Uma luz no fim do túnel
Rebels chega ao seu mid-season finale com um ótimo episódio, depois da sábia decisão de retornar ao seu formato original de exibição.
“Rebel Assault” apresenta uma nova tentativa de ataque da Rebelião à Lothal com o intuito de destruir a fábrica que está desenvolvendo os novos TIE defenders.
1 – The Light Side.
O ponto alto do episódio foi a perseguição de Rukh à Hera e Mart. Achei que essa sequência foi bastante dinâmica, além de demonstrar que a General tem muito mais recursos que ser apenas um grande piloto.
Também gostei do “jogo de xadrez” entre Thrawn e a Rebelião. Foi interessante ver como o Almirante, mesmo enfrentando manobras bem planejadas por Hera e os seus comandados, foi capaz de se prevenir de todas as ações de seus inimigos. Finalmente vimos o quanto esse personagem é um brilhante estrategista.

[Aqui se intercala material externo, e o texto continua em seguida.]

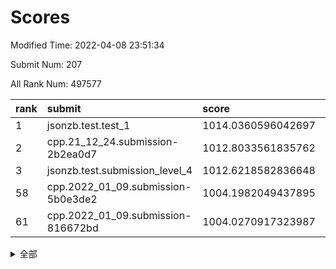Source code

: # Scores

Modified Time: 2022-04-08 23:51:34

Submit Num: 207

All Rank Num: 497577

| rank |               submit               |       score        |       sigma        | pk_num |
| :--- | :--------------------------------- | :----------------- | :----------------- | :----- |
| 1    | jsonzb.test.test_1                 | 1014.0360596042697 | 0.8499246192653166 | 9613   |
| 2    | cpp.21_12_24.submission-2b2ea0d7   | 1012.8033561835762 | 0.8110224203344888 | 9615   |
| 3    | jsonzb.test.submission_level_4     | 1012.6218582836648 | 0.7954989597689921 | 9615   |
| 58   | cpp.2022_01_09.submission-5b0e3de2 | 1004.1982049437895 | 0.7229466666046831 | 9616   |
| 61   | cpp.2022_01_09.submission-816672bd | 1004.0270917323987 | 0.7198180922359422 | 9617   |


<details>
<summary>全部</summary>

| rank |                 submit                 |       score        |       sigma        | pk_num |
| :--- | :------------------------------------- | :----------------- | :----------------- | :----- |
| 1    | jsonzb.test.test_1                     | 1014.0360596042697 | 0.8499246192653166 | 9613   |
| 2    | cpp.21_12_24.submission-2b2ea0d7       | 1012.8033561835762 | 0.8110224203344888 | 9615   |
| 3    | jsonzb.test.submission_level_4         | 1012.6218582836648 | 0.7954989597689921 | 9615   |
| 4    | gobigger.level_3.submission_level_3_27 | 1011.8478895766133 | 0.752247887075485  | 9615   |
| 5    | gobigger.level_3.submission_level_3_3  | 1011.1857133997015 | 0.7588443344238044 | 9618   |
| 6    | gobigger.level_3.submission_level_3_36 | 1010.9798036099552 | 0.7790433254520155 | 9614   |
| 7    | gobigger.level_3.submission_level_3_47 | 1010.7978933172242 | 0.7696123577290851 | 9613   |
| 8    | gobigger.level_3.submission_level_3_42 | 1010.7756423994537 | 0.7761591963805105 | 9618   |
| 9    | gobigger.level_3.submission_level_3_44 | 1010.751690116721  | 0.7657903350578408 | 9620   |
| 10   | gobigger.level_3.submission_level_3_46 | 1010.7227782626152 | 0.7853872347686511 | 9614   |
| 11   | gobigger.level_3.submission_level_3_2  | 1010.6375129938325 | 0.7758585672405245 | 9616   |
| 12   | gobigger.level_3.submission_level_3_37 | 1010.5917870080006 | 0.775382546959428  | 9618   |
| 13   | gobigger.level_3.submission_level_3_15 | 1010.5808442349512 | 0.7976339378856118 | 9615   |
| 14   | gobigger.level_3.submission_level_3_10 | 1010.5336102540248 | 0.7572773488106639 | 9614   |
| 15   | gobigger.level_3.submission_level_3_45 | 1010.5259672397519 | 0.7562410371321722 | 9613   |
| 16   | gobigger.level_3.submission_level_3_41 | 1010.4341874761309 | 0.749789906690518  | 9616   |
| 17   | gobigger.level_3.submission_level_3_30 | 1010.3934314173054 | 0.7601885558722705 | 9613   |
| 18   | gobigger.level_3.submission_level_3_29 | 1010.3830877978047 | 0.756123048788439  | 9616   |
| 19   | gobigger.level_3.submission_level_3_34 | 1010.3824523074793 | 0.7603678393680142 | 9615   |
| 20   | gobigger.level_3.submission_level_3_23 | 1010.3361463946995 | 0.7602867648044949 | 9614   |
| 21   | gobigger.level_3.submission_level_3_9  | 1010.3336297510276 | 0.7651370480251896 | 9612   |
| 22   | gobigger.level_3.submission_level_3_28 | 1010.314305172812  | 0.7627949827278341 | 9612   |
| 23   | gobigger.level_3.submission_level_3_22 | 1010.3065716559621 | 0.7581960346703261 | 9611   |
| 24   | gobigger.level_3.submission_level_3_5  | 1010.2118087072578 | 0.7693990324611818 | 9613   |
| 25   | gobigger.level_3.submission_level_3_32 | 1009.981385041374  | 0.7522327200418584 | 9616   |
| 26   | gobigger.level_3.submission_level_3_26 | 1009.9642601402016 | 0.7476203929868421 | 9619   |
| 27   | gobigger.level_3.submission_level_3_16 | 1009.9363916523395 | 0.765951789363007  | 9616   |
| 28   | gobigger.level_3.submission_level_3_49 | 1009.8646296487951 | 0.7520840926702494 | 9616   |
| 29   | gobigger.level_3.submission_level_3_19 | 1009.8088371780407 | 0.7595086748016824 | 9610   |
| 30   | gobigger.level_3.submission_level_3_12 | 1009.7313845779939 | 0.7792969511504277 | 9613   |
| 31   | gobigger.level_3.submission_level_3_43 | 1009.6590171110317 | 0.7562530635302224 | 9613   |
| 32   | gobigger.level_3.submission_level_3_33 | 1009.6419811407951 | 0.7600147555911609 | 9616   |
| 33   | gobigger.level_3.submission_level_3_40 | 1009.6205718650209 | 0.7690466360680511 | 9617   |
| 34   | gobigger.level_3.submission_level_3_7  | 1009.5693500270423 | 0.7734955056170197 | 9614   |
| 35   | gobigger.level_3.submission_level_3_35 | 1009.5454721327545 | 0.7691854104462984 | 9614   |
| 36   | gobigger.level_3.submission_level_3_11 | 1009.374285417065  | 0.7609139736908634 | 9616   |
| 37   | gobigger.level_3.submission_level_3_1  | 1009.3312703086593 | 0.7806863317295303 | 9618   |
| 38   | gobigger.level_3.submission_level_3_48 | 1009.3003811330933 | 0.7474144580555351 | 9612   |
| 39   | gobigger.level_3.submission_level_3_14 | 1009.2811071335364 | 0.7528547231076815 | 9615   |
| 40   | gobigger.level_3.submission_level_3_38 | 1009.210129704407  | 0.7730243365918779 | 9616   |
| 41   | gobigger.level_3.submission_level_3_13 | 1009.1959472610293 | 0.7598507582060572 | 9616   |
| 42   | gobigger.level_3.submission_level_3_4  | 1009.0855619371282 | 0.7614456244307911 | 9617   |
| 43   | gobigger.level_3.submission_level_3_0  | 1009.085377330567  | 0.7451041370098234 | 9614   |
| 44   | gobigger.level_3.submission_level_3_17 | 1009.0648169855127 | 0.7420593767406501 | 9614   |
| 45   | gobigger.level_3.submission_level_3_6  | 1009.0530668785746 | 0.7462640565047964 | 9615   |
| 46   | gobigger.level_3.submission_level_3_18 | 1009.0166778962616 | 0.7676462519660967 | 9614   |
| 47   | gobigger.level_3.submission_level_3_25 | 1009.0001620263483 | 0.7615816315481934 | 9619   |
| 48   | gobigger.level_3.submission_level_3_39 | 1008.9832925189569 | 0.7423434808231806 | 9614   |
| 49   | gobigger.level_3.submission_level_3_21 | 1008.9601754253843 | 0.7343408888268055 | 9618   |
| 50   | gobigger.level_3.submission_level_3_20 | 1008.9050089926948 | 0.7331005849800807 | 9611   |
| 51   | gobigger.level_3.submission_level_3_8  | 1008.8409126805118 | 0.7623384161555153 | 9620   |
| 52   | gobigger.level_3.submission_level_3_24 | 1008.6083741289291 | 0.74923802023678   | 9615   |
| 53   | gobigger.level_3.submission_level_3_31 | 1008.4721775429784 | 0.7711318700956323 | 9617   |
| 54   | gobigger.level_1.submission_level_1_22 | 1004.8297679665012 | 0.7226098046043875 | 9615   |
| 55   | gobigger.level_1.submission_level_1_17 | 1004.3284166397201 | 0.7138440328255264 | 9612   |
| 56   | gobigger.level_1.submission_level_1_47 | 1004.2961347565208 | 0.7343703713160221 | 9613   |
| 57   | gobigger.level_1.submission_level_1_15 | 1004.2138819874591 | 0.7118302749916638 | 9612   |
| 58   | cpp.2022_01_09.submission-5b0e3de2     | 1004.1982049437895 | 0.7229466666046831 | 9616   |
| 59   | gobigger.level_1.submission_level_1_40 | 1004.1935143360198 | 0.7291071423082686 | 9614   |
| 60   | gobigger.level_1.submission_level_1_2  | 1004.0878718251812 | 0.7407218585975274 | 9615   |
| 61   | cpp.2022_01_09.submission-816672bd     | 1004.0270917323987 | 0.7198180922359422 | 9617   |
| 62   | gobigger.level_1.submission_level_1_32 | 1003.9418034147017 | 0.7282463205818946 | 9613   |
| 63   | gobigger.level_1.submission_level_1_45 | 1003.9171960692979 | 0.717772170736039  | 9614   |
| 64   | gobigger.level_1.submission_level_1_11 | 1003.9059093321086 | 0.6988435458689775 | 9611   |
| 65   | gobigger.level_1.submission_level_1_34 | 1003.9048404452009 | 0.6977824406207848 | 9618   |
| 66   | gobigger.level_1.submission_level_1_28 | 1003.8437317638392 | 0.7243936488662887 | 9622   |
| 67   | gobigger.level_1.submission_level_1_31 | 1003.8406336395803 | 0.7156091651178514 | 9610   |
| 68   | gobigger.level_1.submission_level_1_4  | 1003.780521978552  | 0.7239102478476406 | 9616   |
| 69   | gobigger.level_1.submission_level_1_0  | 1003.7778928131589 | 0.7193799862419918 | 9616   |
| 70   | gobigger.level_1.submission_level_1_37 | 1003.7343689039881 | 0.7138768951362066 | 9616   |
| 71   | gobigger.level_1.submission_level_1_9  | 1003.6801821189947 | 0.7109032731206444 | 9612   |
| 72   | gobigger.level_1.submission_level_1_10 | 1003.6666564958149 | 0.7110398208275238 | 9615   |
| 73   | gobigger.level_1.submission_level_1_39 | 1003.5931632710024 | 0.7071310299637649 | 9617   |
| 74   | gobigger.level_1.submission_level_1_7  | 1003.5713238265009 | 0.7238290711058557 | 9614   |
| 75   | gobigger.level_1.submission_level_1_33 | 1003.5614464885169 | 0.7189116835112956 | 9610   |
| 76   | gobigger.level_1.submission_level_1_29 | 1003.5611471705173 | 0.7144110791771008 | 9617   |
| 77   | gobigger.level_1.submission_level_1_41 | 1003.4888460803828 | 0.715281102509387  | 9614   |
| 78   | gobigger.level_1.submission_level_1_49 | 1003.4806570703741 | 0.7089747395598495 | 9604   |
| 79   | gobigger.level_1.submission_level_1_30 | 1003.4801930513057 | 0.715714998879508  | 9616   |
| 80   | gobigger.level_1.submission_level_1_38 | 1003.294085324524  | 0.713374936117784  | 9614   |
| 81   | gobigger.level_1.submission_level_1_23 | 1003.2763450007986 | 0.7178186589947414 | 9614   |
| 82   | gobigger.level_1.submission_level_1_46 | 1003.272132785851  | 0.7109633087498255 | 9616   |
| 83   | gobigger.level_1.submission_level_1_25 | 1003.2482584038584 | 0.7097818506943694 | 9612   |
| 84   | gobigger.level_1.submission_level_1_8  | 1003.2322303809567 | 0.7155154239103619 | 9612   |
| 85   | gobigger.level_1.submission_level_1_1  | 1003.2247823317934 | 0.7175129179937427 | 9615   |
| 86   | gobigger.level_1.submission_level_1_12 | 1003.207977907075  | 0.7145966037514906 | 9614   |
| 87   | gobigger.level_1.submission_level_1_20 | 1003.0656225176418 | 0.7265746627730365 | 9614   |
| 88   | gobigger.level_1.submission_level_1_6  | 1003.0324967975112 | 0.7056249937731386 | 9614   |
| 89   | gobigger.level_1.submission_level_1_35 | 1002.8969480903774 | 0.7210568449546019 | 9619   |
| 90   | gobigger.level_1.submission_level_1_16 | 1002.8408514296574 | 0.7150963291575125 | 9614   |
| 91   | gobigger.level_1.submission_level_1_19 | 1002.8218586738203 | 0.7118067794305006 | 9615   |
| 92   | gobigger.level_1.submission_level_1_36 | 1002.7763824574586 | 0.7171081971776023 | 9611   |
| 93   | gobigger.level_1.submission_level_1_43 | 1002.6861325093565 | 0.7066005601709744 | 9616   |
| 94   | gobigger.level_1.submission_level_1_27 | 1002.6859605542595 | 0.7181858475945601 | 9616   |
| 95   | gobigger.level_1.submission_level_1_3  | 1002.6339776107179 | 0.6988764510238152 | 9615   |
| 96   | gobigger.level_1.submission_level_1_44 | 1002.612844316545  | 0.7136652738069311 | 9614   |
| 97   | gobigger.level_1.submission_level_1_26 | 1002.6012231441654 | 0.705348627251004  | 9621   |
| 98   | gobigger.level_1.submission_level_1_42 | 1002.599356637971  | 0.7068278550735897 | 9614   |
| 99   | gobigger.level_1.submission_level_1_48 | 1002.5918568617246 | 0.7177748014966018 | 9618   |
| 100  | gobigger.level_1.submission_level_1_5  | 1002.5613101773603 | 0.713656580214118  | 9619   |
| 101  | gobigger.level_1.submission_level_1_14 | 1002.5346807938176 | 0.7112653010147441 | 9613   |
| 102  | gobigger.level_1.submission_level_1_18 | 1002.4999364602692 | 0.7089413794294867 | 9612   |
| 103  | gobigger.level_1.submission_level_1_13 | 1002.1634035847759 | 0.7181454582615827 | 9617   |
| 104  | gobigger.level_1.submission_level_1_21 | 1002.0899417024099 | 0.7104797105069439 | 9616   |
| 105  | gobigger.level_1.submission_level_1_24 | 1001.3152908113666 | 0.710361054670171  | 9606   |
| 106  | gobigger.random.submission_random_17   | 997.3799732764035  | 0.7034252731578666 | 9616   |
| 107  | gobigger.random.submission_random_10   | 997.125619840779   | 0.7089463804374214 | 9618   |
| 108  | gobigger.random.submission_random_42   | 997.0875671253064  | 0.7099551337458555 | 9618   |
| 109  | gobigger.random.submission_random_25   | 997.0671741474334  | 0.7070687299114308 | 9615   |
| 110  | gobigger.random.submission_random_35   | 997.0381253584644  | 0.6975109201798941 | 9611   |
| 111  | gobigger.random.submission_random_26   | 996.8265424743474  | 0.6984186291306342 | 9617   |
| 112  | gobigger.random.submission_random_31   | 996.8132386519026  | 0.7290807266614113 | 9616   |
| 113  | gobigger.random.submission_random_32   | 996.6923815165298  | 0.7074061554303972 | 9618   |
| 114  | gobigger.random.submission_random_22   | 996.6906489500666  | 0.7160195028012883 | 9614   |
| 115  | gobigger.random.submission_random_46   | 996.6794078227421  | 0.7104872444307258 | 9617   |
| 116  | gobigger.random.submission_random_34   | 996.67777998501    | 0.7116336080230362 | 9620   |
| 117  | gobigger.random.submission_random_4    | 996.6754969001829  | 0.7146903113480593 | 9612   |
| 118  | gobigger.random.submission_random_3    | 996.6747868523244  | 0.7191657931672086 | 9617   |
| 119  | gobigger.random.submission_random_47   | 996.514334899447   | 0.7041652291401157 | 9617   |
| 120  | gobigger.random.submission_random_23   | 996.4880534112285  | 0.7048539136358817 | 9618   |
| 121  | gobigger.random.submission_random_41   | 996.4488823770133  | 0.69541707714136   | 9613   |
| 122  | gobigger.random.submission_random_13   | 996.4007114764954  | 0.709418607045912  | 9610   |
| 123  | gobigger.random.submission_random_44   | 996.3836368208254  | 0.7074969762132722 | 9616   |
| 124  | gobigger.random.submission_random_49   | 996.3423892537378  | 0.709571450316761  | 9614   |
| 125  | gobigger.random.submission_random_11   | 996.2855068174102  | 0.7158506643844673 | 9616   |
| 126  | gobigger.random.submission_random_18   | 996.2502736773909  | 0.7115627892696242 | 9612   |
| 127  | gobigger.random.submission_random_28   | 996.2430100403999  | 0.7056551434388547 | 9615   |
| 128  | gobigger.random.submission_random_1    | 996.2354121899313  | 0.7072757112034295 | 9619   |
| 129  | gobigger.random.submission_random_37   | 996.1914217527125  | 0.7184087339965961 | 9618   |
| 130  | gobigger.random.submission_random_39   | 996.1862316997447  | 0.712137173937293  | 9611   |
| 131  | gobigger.random.submission_random_15   | 996.1392515780647  | 0.707749229791932  | 9616   |
| 132  | gobigger.random.submission_random_14   | 996.0665678958421  | 0.709345296227704  | 9611   |
| 133  | gobigger.random.submission_random_8    | 996.0627208836729  | 0.7077414372781098 | 9613   |
| 134  | gobigger.random.submission_random_20   | 996.018628882742   | 0.7132085443502864 | 9617   |
| 135  | gobigger.random.submission_random_2    | 995.834565696598   | 0.7054118743371334 | 9611   |
| 136  | gobigger.random.submission_random_7    | 995.830584919704   | 0.7127895542274547 | 9615   |
| 137  | gobigger.random.submission_random_5    | 995.8084276419365  | 0.7062557167894216 | 9618   |
| 138  | gobigger.random.submission_random_16   | 995.790972628437   | 0.6995874789196268 | 9621   |
| 139  | gobigger.random.submission_random_30   | 995.7662320811328  | 0.7172238993283401 | 9618   |
| 140  | gobigger.random.submission_random_29   | 995.763676190603   | 0.7079692890865342 | 9615   |
| 141  | gobigger.random.submission_random_43   | 995.7224293062994  | 0.7068505613350459 | 9615   |
| 142  | gobigger.random.submission_random_40   | 995.6966007205662  | 0.7103261756251833 | 9614   |
| 143  | gobigger.random.submission_random_0    | 995.6043809696727  | 0.7066480183846569 | 9613   |
| 144  | gobigger.random.submission_random_6    | 995.578873030222   | 0.6892495381275392 | 9615   |
| 145  | gobigger.random.submission_random_19   | 995.5611668211052  | 0.711400436797744  | 9615   |
| 146  | gobigger.random.submission_random_48   | 995.4747847889385  | 0.7145286484003595 | 9616   |
| 147  | gobigger.random.submission_random_21   | 995.4164543061648  | 0.7045746742750546 | 9621   |
| 148  | gobigger.random.submission_random_9    | 995.4015444372777  | 0.7170221779853487 | 9616   |
| 149  | gobigger.random.submission_random_45   | 995.2751146617952  | 0.7093009632274295 | 9611   |
| 150  | gobigger.level_2.submission_level_2_3  | 995.1397822932952  | 0.7252190928489443 | 9618   |
| 151  | gobigger.random.submission_random_27   | 994.9926935839925  | 0.7088027830464881 | 9617   |
| 152  | gobigger.random.submission_random_12   | 994.9909261861013  | 0.7197980243266205 | 9614   |
| 153  | gobigger.random.submission_random_36   | 994.9389153297034  | 0.707319198334191  | 9613   |
| 154  | gobigger.random.submission_random_38   | 994.8757851288241  | 0.7189223572005248 | 9618   |
| 155  | gobigger.random.submission_random_33   | 994.859359743094   | 0.7102348789191336 | 9618   |
| 156  | gobigger.random.submission_random_24   | 994.5806089372613  | 0.7076227137693639 | 9613   |
| 157  | gobigger.level_2.submission_level_2_20 | 994.4548687028272  | 0.7277685788852971 | 9616   |
| 158  | gobigger.level_2.submission_level_2_18 | 993.7065103828119  | 0.7385743193864586 | 9614   |
| 159  | gobigger.level_2.submission_level_2_24 | 993.584315859408   | 0.744960828440918  | 9615   |
| 160  | gobigger.level_2.submission_level_2_31 | 993.5842228107583  | 0.7503593282578412 | 9612   |
| 161  | gobigger.level_2.submission_level_2_19 | 993.5771350271721  | 0.7396628817361521 | 9612   |
| 162  | gobigger.level_2.submission_level_2_6  | 993.5517854847648  | 0.7520047018028789 | 9614   |
| 163  | gobigger.level_2.submission_level_2_0  | 993.3090069968789  | 0.7354985261097662 | 9612   |
| 164  | gobigger.level_2.submission_level_2_16 | 993.1720559532797  | 0.7342152434491003 | 9615   |
| 165  | gobigger.level_2.submission_level_2_12 | 993.0918959422303  | 0.7505729398567375 | 9617   |
| 166  | gobigger.level_2.submission_level_2_44 | 993.0749071281598  | 0.7338253636467226 | 9617   |
| 167  | gobigger.level_2.submission_level_2_7  | 992.9887534261344  | 0.7328064453148774 | 9614   |
| 168  | gobigger.level_2.submission_level_2_1  | 992.904123720842   | 0.7335591948757599 | 9615   |
| 169  | gobigger.level_2.submission_level_2_4  | 992.8913195604363  | 0.7430858942909019 | 9617   |
| 170  | gobigger.level_2.submission_level_2_15 | 992.6831718668474  | 0.7367414677663142 | 9616   |
| 171  | gobigger.level_2.submission_level_2_42 | 992.6685188714575  | 0.746098264183607  | 9615   |
| 172  | gobigger.level_2.submission_level_2_21 | 992.6318431860493  | 0.7301330870066716 | 9615   |
| 173  | gobigger.level_2.submission_level_2_37 | 992.5616200999136  | 0.7584198347786677 | 9611   |
| 174  | gobigger.level_2.submission_level_2_10 | 992.4910896323458  | 0.731759018053374  | 9619   |
| 175  | gobigger.level_2.submission_level_2_29 | 992.4781992398491  | 0.7456270802509293 | 9610   |
| 176  | gobigger.level_2.submission_level_2_9  | 992.4433425779958  | 0.7402084533726679 | 9614   |
| 177  | gobigger.level_2.submission_level_2_33 | 992.4214108906967  | 0.7288345295096396 | 9615   |
| 178  | gobigger.level_2.submission_level_2_32 | 992.3561675328472  | 0.7537387273434049 | 9616   |
| 179  | gobigger.level_2.submission_level_2_35 | 992.2105604390163  | 0.7447108069064392 | 9616   |
| 180  | gobigger.level_2.submission_level_2_22 | 992.205995751734   | 0.7492491274707046 | 9617   |
| 181  | gobigger.level_2.submission_level_2_47 | 992.1622545377609  | 0.7526321960711372 | 9621   |
| 182  | gobigger.level_2.submission_level_2_23 | 992.1337940527867  | 0.7687602479997424 | 9617   |
| 183  | gobigger.level_2.submission_level_2_17 | 992.0854696883666  | 0.7374981901818118 | 9613   |
| 184  | gobigger.level_2.submission_level_2_13 | 992.0667626841276  | 0.7285508018078084 | 9613   |
| 185  | gobigger.level_2.submission_level_2_36 | 991.9767615539026  | 0.7367911890726159 | 9608   |
| 186  | gobigger.level_2.submission_level_2_48 | 991.9712436655061  | 0.7704780039070378 | 9610   |
| 187  | gobigger.level_2.submission_level_2_43 | 991.8007149693832  | 0.7480094256874196 | 9618   |
| 188  | gobigger.level_2.submission_level_2_39 | 991.7956461742502  | 0.7487601344078371 | 9614   |
| 189  | gobigger.level_2.submission_level_2_26 | 991.7625554943144  | 0.736238969585052  | 9617   |
| 190  | gobigger.level_2.submission_level_2_14 | 991.7110148451961  | 0.7387270761276807 | 9618   |
| 191  | gobigger.level_2.submission_level_2_41 | 991.6808429849207  | 0.7413652302329263 | 9618   |
| 192  | gobigger.level_2.submission_level_2_45 | 991.6140610453488  | 0.7391156119807769 | 9613   |
| 193  | gobigger.level_2.submission_level_2_8  | 991.5006017326956  | 0.7576483021239244 | 9619   |
| 194  | gobigger.level_2.submission_level_2_27 | 991.4973956015624  | 0.7455035809672966 | 9619   |
| 195  | gobigger.level_2.submission_level_2_5  | 991.4537738980213  | 0.7482067777005822 | 9612   |
| 196  | gobigger.level_2.submission_level_2_30 | 991.3764132009687  | 0.7582142266960799 | 9617   |
| 197  | gobigger.level_2.submission_level_2_11 | 991.3213331509668  | 0.7386160581886717 | 9613   |
| 198  | gobigger.level_2.submission_level_2_25 | 991.2745640700422  | 0.7449786743330239 | 9618   |
| 199  | gobigger.level_2.submission_level_2_40 | 991.2649800514267  | 0.7807568790846635 | 9620   |
| 200  | gobigger.level_2.submission_level_2_49 | 991.2639367522463  | 0.7475717523982064 | 9617   |
| 201  | gobigger.level_2.submission_level_2_38 | 991.2039828557325  | 0.7735813484364339 | 9614   |
| 202  | gobigger.level_2.submission_level_2_2  | 991.1994929784221  | 0.7467661640112242 | 9611   |
| 203  | gobigger.level_2.submission_level_2_46 | 990.965424001158   | 0.765883026476823  | 9613   |
| 204  | gobigger.level_2.submission_level_2_34 | 990.8024961510004  | 0.7393657800868366 | 9614   |
| 205  | gobigger.level_2.submission_level_2_28 | 990.1239247842761  | 0.7691973214920367 | 9615   |
| 206  | gobigger.none.submission_none_0        | 976.4910764144727  | 1.4044988629894057 | 9616   |
| 207  | gobigger.none.submission_none_1        | 976.1992929714137  | 1.4167643006300505 | 9621   |

</details>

Outro destaque foi a batalha aérea. A sequência de combate entre os caças da Rebelião e as naves Imperiais foi excelente, com boas cenas de ação e momentos de tensão, que são raros em Rebels. Acredito que o fato de termos pilotos “descartáveis” permitiu que a sensação que os Rebeldes poderiam ser derrotados fosse real. Afinal, se os caças rebeldes estivessem sendo pilotados apenas por membros da tripulação do Ghost é certo que ninguém correria risco de ser morto.
2 – The Dark Side.
O único ponto negativo do episódio foi a cena em que Mart, o piloto rebelde resgatado por Hera, desviou dos tiros dos Stormtroopers. Sim, nós sabemos que a falta de mira dos soldados imperiais é lendária, mas achei fora do tom o fato do piloto ter desviado daqueles que pareciam ir em sua direção. Teria Mart sensibilidade à Força? Afinal, somente alguém com reflexos Jedi seria capaz de algo similar, e como acredito que não foi o caso, penso que houve um erro no desenvolvimento dessa sequência.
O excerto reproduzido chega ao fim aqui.